═════ Data shown

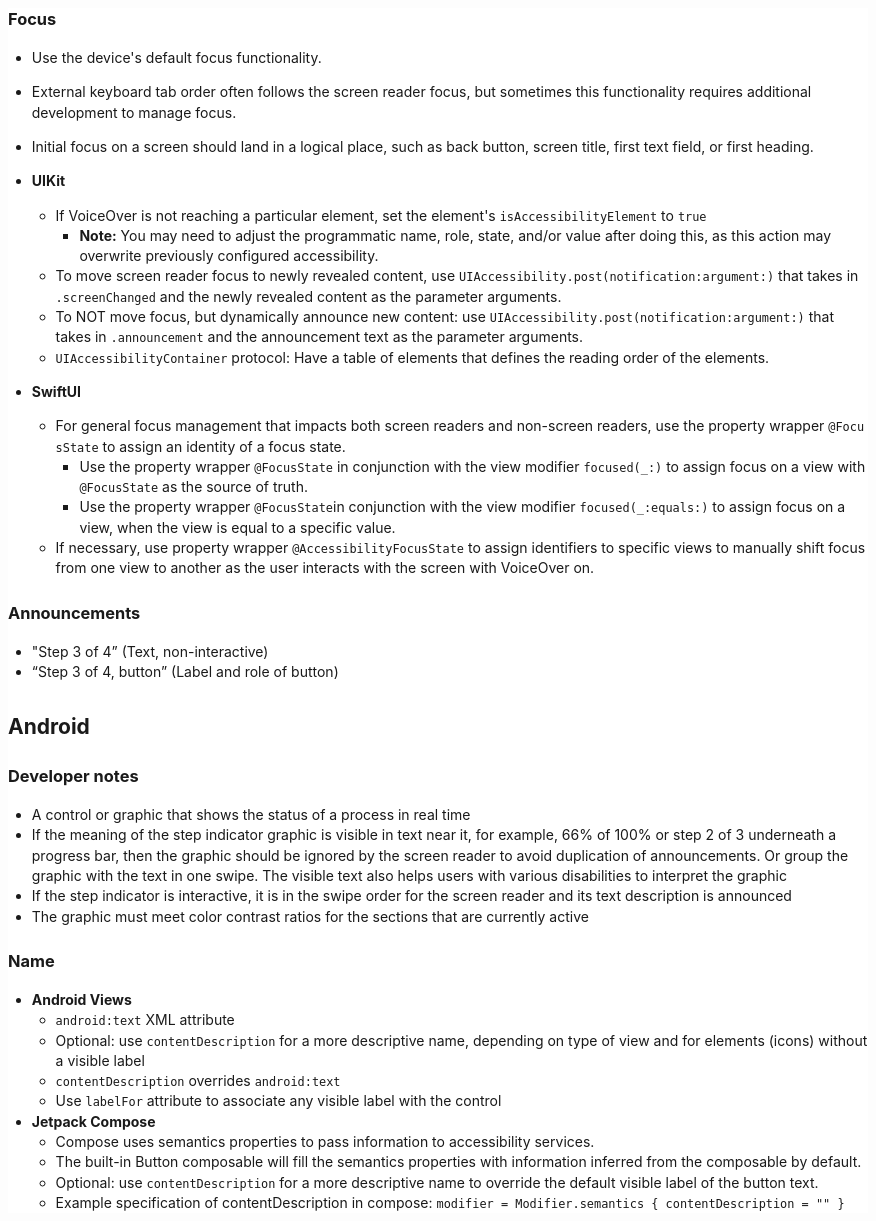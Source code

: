 ### Focus
- Use the device's default focus functionality. 
- External keyboard tab order often follows the screen reader focus, but sometimes this functionality requires additional development to manage focus.
- Initial focus on a screen should land in a logical place, such as back button, screen title, first text field, or first heading.

- **UIKit**
  - If VoiceOver is not reaching a particular element, set the element's `isAccessibilityElement` to `true`
    - **Note:** You may need to adjust the programmatic name, role, state, and/or value after doing this, as this action may overwrite previously configured accessibility.
  - To move screen reader focus to newly revealed content, use `UIAccessibility.post(notification:argument:)` that takes in `.screenChanged` and the newly revealed content as the parameter arguments.
  - To NOT move focus, but dynamically announce new content: use `UIAccessibility.post(notification:argument:)` that takes in `.announcement` and the announcement text as the parameter arguments.
  - `UIAccessibilityContainer` protocol: Have a table of elements that defines the reading order of the elements.  
- **SwiftUI**
  - For general focus management that impacts both screen readers and non-screen readers, use the property wrapper `@FocusState` to assign an identity of a focus state.
    - Use the property wrapper `@FocusState` in conjunction with the view modifier `focused(_:)` to assign focus on a view with `@FocusState` as the source of truth.
    - Use the property wrapper `@FocusState`in conjunction with the view modifier `focused(_:equals:)` to assign focus on a view, when the view is equal to a specific value.
  - If necessary, use property wrapper `@AccessibilityFocusState` to assign identifiers to specific views to manually shift focus from one view to another as the user interacts with the screen with VoiceOver on.

### Announcements
  - "Step 3 of 4”  (Text, non-interactive)
  - “Step 3 of 4, button” (Label and role of button)


## Android
### Developer notes

- A control or graphic that shows the status of a process in real time
- If the meaning of the step indicator graphic is visible in text near it, for example, 66% of 100% or step 2 of 3 underneath a progress bar, then the graphic should be ignored by the screen reader to avoid duplication of announcements.  Or group the graphic with the text in one swipe.  The visible text also helps users with various disabilities to interpret the graphic
- If the step indicator is interactive, it is in the swipe order for the screen reader and its text description is announced
- The graphic must meet color contrast ratios for the sections that are currently active
  
### Name  
- **Android Views**  
  - `android:text` XML attribute
  - Optional: use `contentDescription` for a more descriptive name, depending on type of view and for elements (icons) without a visible label
  - `contentDescription` overrides `android:text`
  - Use `labelFor` attribute to associate any visible label with the control
- **Jetpack Compose**
  - Compose uses semantics properties to pass information to accessibility services.
  - The built-in Button composable will fill the semantics properties with information inferred from the composable by default.
  - Optional: use `contentDescription` for a more descriptive name to override the default visible label of the button text.
  - Example specification of contentDescription in compose: `modifier = Modifier.semantics { contentDescription = "" }`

══════════

= Task to complete =
From the listing above, copy every line that holds the string "VoiceOver".

= Task result =
  - If VoiceOver is not reaching a particular element, set the element's `isAccessibilityElement` to `true`
  - If necessary, use property wrapper `@AccessibilityFocusState` to assign identifiers to specific views to manually shift focus from one view to another as the user interacts with the screen with VoiceOver on.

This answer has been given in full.